● **Work instructions**: Would you restate the entries below exactly, keeping every line?

(Beginning of Raw data)

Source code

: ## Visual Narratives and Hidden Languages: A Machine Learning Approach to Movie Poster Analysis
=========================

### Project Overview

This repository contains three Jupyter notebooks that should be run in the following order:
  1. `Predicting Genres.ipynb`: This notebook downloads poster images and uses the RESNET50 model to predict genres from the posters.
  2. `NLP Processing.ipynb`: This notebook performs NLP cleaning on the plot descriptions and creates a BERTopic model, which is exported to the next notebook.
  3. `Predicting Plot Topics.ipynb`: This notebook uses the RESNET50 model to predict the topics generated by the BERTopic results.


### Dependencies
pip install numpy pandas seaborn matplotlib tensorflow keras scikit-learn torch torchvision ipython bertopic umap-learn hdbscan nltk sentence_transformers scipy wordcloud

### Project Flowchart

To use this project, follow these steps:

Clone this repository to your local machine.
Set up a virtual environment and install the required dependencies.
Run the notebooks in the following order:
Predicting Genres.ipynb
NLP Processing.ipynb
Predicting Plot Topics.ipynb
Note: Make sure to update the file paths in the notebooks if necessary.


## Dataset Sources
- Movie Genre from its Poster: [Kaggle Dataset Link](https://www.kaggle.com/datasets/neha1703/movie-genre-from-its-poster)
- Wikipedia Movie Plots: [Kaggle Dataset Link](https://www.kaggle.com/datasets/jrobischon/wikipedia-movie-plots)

(End of Raw data)

● **Exercise result**:
Source code

: ## Visual Narratives and Hidden Languages: A Machine Learning Approach to Movie Poster Analysis
=========================

### Project Overview

This repository contains three Jupyter notebooks that should be run in the following order:
  1. `Predicting Genres.ipynb`: This notebook downloads poster images and uses the RESNET50 model to predict genres from the posters.
  2. `NLP Processing.ipynb`: This notebook performs NLP cleaning on the plot descriptions and creates a BERTopic model, which is exported to the next notebook.
  3. `Predicting Plot Topics.ipynb`: This notebook uses the RESNET50 model to predict the topics generated by the BERTopic results.


### Dependencies
pip install numpy pandas seaborn matplotlib tensorflow keras scikit-learn torch torchvision ipython bertopic umap-learn hdbscan nltk sentence_transformers scipy wordcloud

### Project Flowchart

To use this project, follow these steps:

Clone this repository to your local machine.
Set up a virtual environment and install the required dependencies.
Run the notebooks in the following order:
Predicting Genres.ipynb
NLP Processing.ipynb
Predicting Plot Topics.ipynb
Note: Make sure to update the file paths in the notebooks if necessary.


## Dataset Sources
- Movie Genre from its Poster: [Kaggle Dataset Link](https://www.kaggle.com/datasets/neha1703/movie-genre-from-its-poster)
- Wikipedia Movie Plots: [Kaggle Dataset Link](https://www.kaggle.com/datasets/jrobischon/wikipedia-movie-plots)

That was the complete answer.